See RC Insertion for the Perceus algorithm.
4. Reset/Reuse — Turn Free+Alloc into In-Place Mutation
When an RcDec (about to free a value) is followed by a Construct of the same type (about to allocate), the pipeline replaces both with a reset/reuse pair. At runtime, if the old value is uniquely owned (RC == 1), the allocation is reused in-place — no free, no alloc, no copy. If shared (RC > 1), the slow path decrements and allocates fresh.

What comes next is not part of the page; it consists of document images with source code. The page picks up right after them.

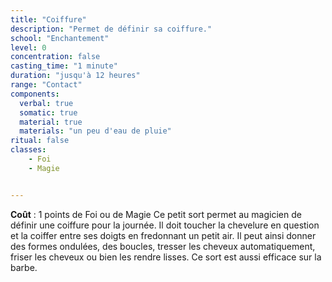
 ```yaml
---
title: "Coiffure"
description: "Permet de définir sa coiffure."
school: "Enchantement"
level: 0
concentration: false
casting_time: "1 minute"
duration: "jusqu'à 12 heures"
range: "Contact"
components:
  verbal: true
  somatic: true
  material: true
  materials: "un peu d'eau de pluie"
ritual: false
classes:
    - Foi
    - Magie


---
```

**Coût** : 1 points de Foi ou de Magie
Ce petit sort permet au magicien de définir une coiffure pour la journée.
Il doit toucher la chevelure en question et la coiffer entre ses doigts en fredonnant un petit air. Il peut ainsi donner des formes ondulées, des boucles, tresser les cheveux automatiquement, friser les cheveux ou bien les rendre lisses. Ce sort est aussi efficace sur la barbe.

This is what makes functional pattern matching competitive with imperative mutation.
See Reset/Reuse for detection and expansion.

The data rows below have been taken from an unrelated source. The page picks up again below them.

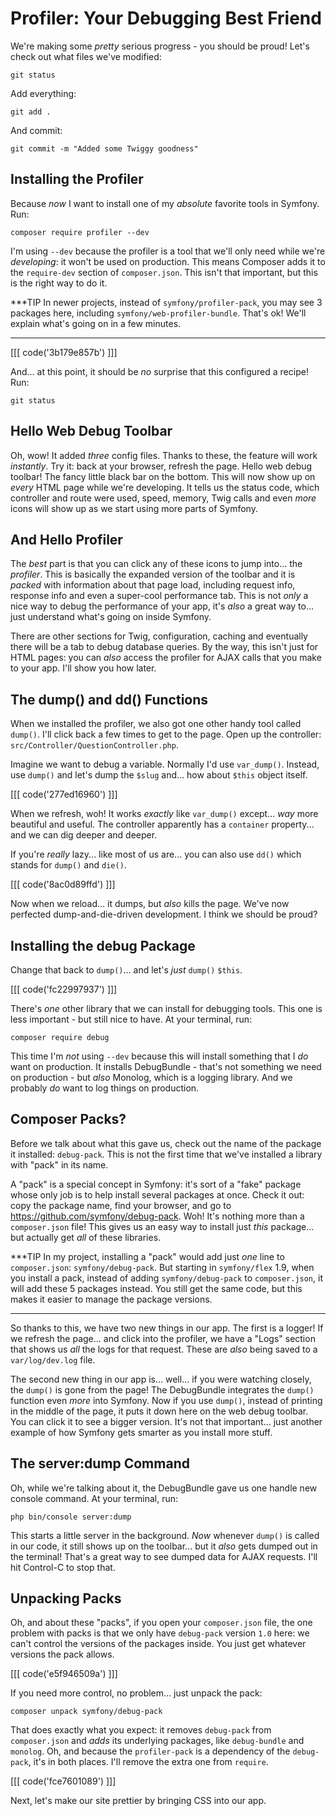 # Profiler: Your Debugging Best Friend

We're making some *pretty* serious progress - you should be proud! Let's check out
what files we've modified:

```terminal-silent
git status
```

Add everything:

```terminal-silent
git add .
```

And commit:

```terminal-silent
git commit -m "Added some Twiggy goodness"
```

## Installing the Profiler

Because *now* I want to install one of my *absolute* favorite tools in Symfony.
Run:

```terminal
composer require profiler --dev
```

I'm using `--dev` because the profiler is a tool that we'll only need while we're
*developing*: it won't be used on production. This means Composer adds it to the
`require-dev` section of `composer.json`. This isn't that important, but this is
the right way to do it.

***TIP
In newer projects, instead of `symfony/profiler-pack`, you may see 3 packages here, including
`symfony/web-profiler-bundle`. That's ok! We'll explain what's going on in a few minutes.
***

[[[ code('3b179e857b') ]]]

And... at this point, it should be *no* surprise that this configured a recipe!
Run:

```terminal
git status
```

## Hello Web Debug Toolbar

Oh, wow! It added *three* config files. Thanks to these, the feature will work
*instantly*. Try it: back at your browser, refresh the page. Hello web debug
toolbar! The fancy little black bar on the bottom. This will now show up on *every*
HTML page while we're developing. It tells us the status code, which controller
and route were used, speed, memory, Twig calls and even *more* icons will show
up as we start using more parts of Symfony.

## And Hello Profiler

The *best* part is that you can click any of these icons to jump into... the
*profiler*. This is basically the expanded version of the toolbar and it is
*packed* with information about that page load, including request info, response
info and even a super-cool performance tab. This is not *only* a nice way to
debug the performance of your app, it's *also* a great way to... just understand
what's going on inside Symfony.

There are other sections for Twig, configuration, caching and eventually there
will be a tab to debug database queries. By the way, this isn't just for HTML
pages: you can *also* access the profiler for AJAX calls that you make to your
app. I'll show you how later.

## The dump() and dd() Functions

When we installed the profiler, we also got one other handy tool called `dump()`.
I'll click back a few times to get to the page. Open up the controller:
`src/Controller/QuestionController.php`.

Imagine we want to debug a variable. Normally I'd use `var_dump()`. Instead,
use `dump()` and let's dump the `$slug` and... how about `$this` object itself.

[[[ code('277ed16960') ]]]

When we refresh, woh! It works *exactly* like `var_dump()` except... *way* more
beautiful and useful. The controller apparently has a `container` property... and
we can dig deeper and deeper.

If you're *really* lazy... like most of us are... you can also use `dd()` which
stands for `dump()` and `die()`. 

[[[ code('8ac0d89ffd') ]]]

Now when we reload... it dumps, but *also* kills the page. We've now perfected 
dump-and-die-driven development. I think we should be proud?

## Installing the debug Package

Change that back to `dump()`... and let's *just* `dump()` `$this`.

[[[ code('fc22997937') ]]]

There's *one* other library that we can install for debugging tools. This one
is less important - but still nice to have. At your terminal, run:

```terminal
composer require debug
```

This time I'm *not* using `--dev` because this will install something that I
*do* want on production. It installs DebugBundle - that's not something we need
on production - but *also* Monolog, which is a logging library. And we probably
*do* want to log things on production.

## Composer Packs?

Before we talk about what this gave us, check out the name of the package
it installed: `debug-pack`. This is not the first time that we've installed a
library with "pack" in its name.

A "pack" is a special concept in Symfony: it's sort of a "fake" package whose only
job is to help install several packages at once. Check it out: copy the package
name, find your browser, and go to https://github.com/symfony/debug-pack. Woh!
It's nothing more than a `composer.json` file! This gives us an easy way to install
just *this* package... but actually get *all* of these libraries.

***TIP
In my project, installing a "pack" would add just *one* line to `composer.json`: `symfony/debug-pack`.
But starting in `symfony/flex` 1.9, when you install a pack, instead of adding `symfony/debug-pack`
to `composer.json`, it will add these 5 packages instead. You still get the same code, but this makes
it easier to manage the package versions.
***

So thanks to this, we have two new things in our app. The first is a logger!
If we refresh the page... and click into the profiler, we have a "Logs" section
that shows us *all* the logs for that request. These are *also* being saved to
a `var/log/dev.log` file.

The second new thing in our app is... well... if you were watching closely, the
`dump()` is gone from the page! The DebugBundle integrates the `dump()` function
even *more* into Symfony. Now if you use `dump()`, instead of printing in the
middle of the page, it puts it down here on the web debug toolbar. You can click
it to see a bigger version. It's not that important... just another example of how
Symfony gets smarter as you install more stuff.

## The server:dump Command

Oh, while we're talking about it, the DebugBundle gave us one handle new
console command. At your terminal, run:

```terminal
php bin/console server:dump
```

This starts a little server in the background. *Now* whenever `dump()` is called
in our code, it still shows up on the toolbar... but it *also* gets dumped out
in the terminal! That's a great way to see dumped data for AJAX requests. I'll
hit Control-C to stop that.

## Unpacking Packs

Oh, and about these "packs", if you open your `composer.json` file, the one
problem with packs is that we only have `debug-pack` version `1.0` here: we
can't control the versions of the packages inside. You just get whatever versions
the pack allows.

[[[ code('e5f946509a') ]]]

If you need more control, no problem... just unpack the pack:

```terminal
composer unpack symfony/debug-pack
```

That does exactly what you expect: it removes `debug-pack` from `composer.json`
and *adds* its underlying packages, like `debug-bundle` and `monolog`. Oh, and
because the `profiler-pack` is a dependency of the `debug-pack`, it's in both
places. I'll remove the extra one from `require`.

[[[ code('fce7601089') ]]]

Next, let's make our site prettier by bringing CSS into our app.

5. RC Identity Normalization — Enable Elimination Across Projections
When v1 = Project(v0, field), both v1 and v0 share the same RC identity — incrementing v1 is the same as incrementing v0. The identity pass normalizes all RC operations to target canonical roots, so RcInc(v1) followed by RcDec(v0) can be recognized as a canceling pair. Without this, struct field manipulation leaves orphaned RC operations.

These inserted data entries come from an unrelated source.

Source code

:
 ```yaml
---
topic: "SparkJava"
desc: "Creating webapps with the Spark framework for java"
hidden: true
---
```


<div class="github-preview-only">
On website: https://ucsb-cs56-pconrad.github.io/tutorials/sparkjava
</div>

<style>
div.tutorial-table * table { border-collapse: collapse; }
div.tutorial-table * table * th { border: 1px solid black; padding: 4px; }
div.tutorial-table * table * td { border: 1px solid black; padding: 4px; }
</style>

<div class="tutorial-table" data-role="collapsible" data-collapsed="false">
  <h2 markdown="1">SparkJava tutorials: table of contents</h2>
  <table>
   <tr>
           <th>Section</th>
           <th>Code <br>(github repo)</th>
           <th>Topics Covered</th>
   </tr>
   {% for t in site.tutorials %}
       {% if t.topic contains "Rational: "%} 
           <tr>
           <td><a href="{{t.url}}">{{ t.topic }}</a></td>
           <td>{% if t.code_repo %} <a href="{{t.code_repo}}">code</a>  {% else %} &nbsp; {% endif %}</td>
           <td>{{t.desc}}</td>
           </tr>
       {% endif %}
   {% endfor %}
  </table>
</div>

6. RC Elimination — Remove Redundant Pairs
A bidirectional intra-block dataflow pass finds RcInc(x) / RcDec(x) pairs with no intervening use and removes both. Cross-block elimination handles pairs split across basic block boundaries along single-predecessor edges. The pass cascades until fixpoint — removing one pair can expose another.
See RC Elimination.
7. COW Collections — O(1) Mutation for Unique Owners
At runtime, every collection mutation (list push, map insert, set remove) checks ori_rc_is_unique(). If the collection has RC == 1, it mutates in-place. If shared (RC > 1), it copies the buffer and decrements the old ref. This is what makes value semantics practical for collections — without COW, list.push(x) in a loop is O(n^2).
See Collections & COW.
8. Static Uniqueness Analysis — Eliminate Runtime Checks
The final layer proves at compile time that certain values are uniquely owned, allowing codegen to emit only the fast path — no IsShared check, no branch, no slow-path code. The analysis uses a forward dataflow lattice (Unique / MaybeShared / Shared) with the key insight that COW operations always produce unique results.
The Compounding Effect
Each technique handles a different dimension of the problem, and they multiply:
| Without | Cost | With | Residual |
|---|---|---|---|
| Classification | RC ops on ints, bools | Classification | Zero RC on ~50% of variables |
| Borrow inference | RC at every call site | + Borrow inference | Zero RC for read-only params |
| Precise insertion | RC at scope boundaries | + Perceus | RC only at true last-use |
| Reset/reuse | alloc+free per constructor | + Reset/reuse | In-place reuse when unique |
| RC elimination | Redundant inc/dec pairs | + Elimination | Minimal surviving RC ops |
| Identity normalization | Orphaned ops on projections | + Normalization | No leaked projection RC |
| COW runtime | O(n) per collection mutation | + COW | O(1) when unique |
| Static uniqueness | Branch per mutation | + Uniqueness | Branchless fast path |
The net result: a program written in pure value semantics — no mutation syntax, no ownership annotations, no lifetime parameters — compiles to code that mutates in-place, reuses allocations, skips RC on scalars and borrowed params, and eliminates branches on provably-unique values.
Architecture
Pipeline Position
The ARC system sits at the fork point between interpretation and native compilation. Both paths consume the same canonical IR; the ARC system is the entry point for the native code path:
flowchart LR
Source["Source .ori"] --> Lex["Lex"]
Lex --> Parse["Parse"]
Parse --> TypeCheck["Type Check"]
TypeCheck --> Canon["Canonicalize
CanExpr"]
Canon --> Eval["ori_eval
Tree-walking"]
Canon --> ARC["ori_arc
ARC Pipeline"]
ARC --> LLVM["ori_llvm
arc_emitter"]
classDef frontend fill:#1e3a5f,stroke:#60a5fa,color:#dbeafe
classDef canon fill:#3b1f6e,stroke:#a78bfa,color:#e9d5ff
classDef interpreter fill:#1a4731,stroke:#34d399,color:#d1fae5
classDef native fill:#5c3a1e,stroke:#f59e0b,color:#fef3c7
class Source,Lex,Parse,TypeCheck frontend
class Canon canon
class Eval interpreter
class ARC,LLVM native
Pipeline Passes
The ARC pipeline runs in a strict, load-bearing order — each pass depends on the output of prior passes. Reordering or skipping passes produces incorrect code.
flowchart TB
Lower["Lower CanExpr
→ ArcFunction"] --> Global["Global Analysis"]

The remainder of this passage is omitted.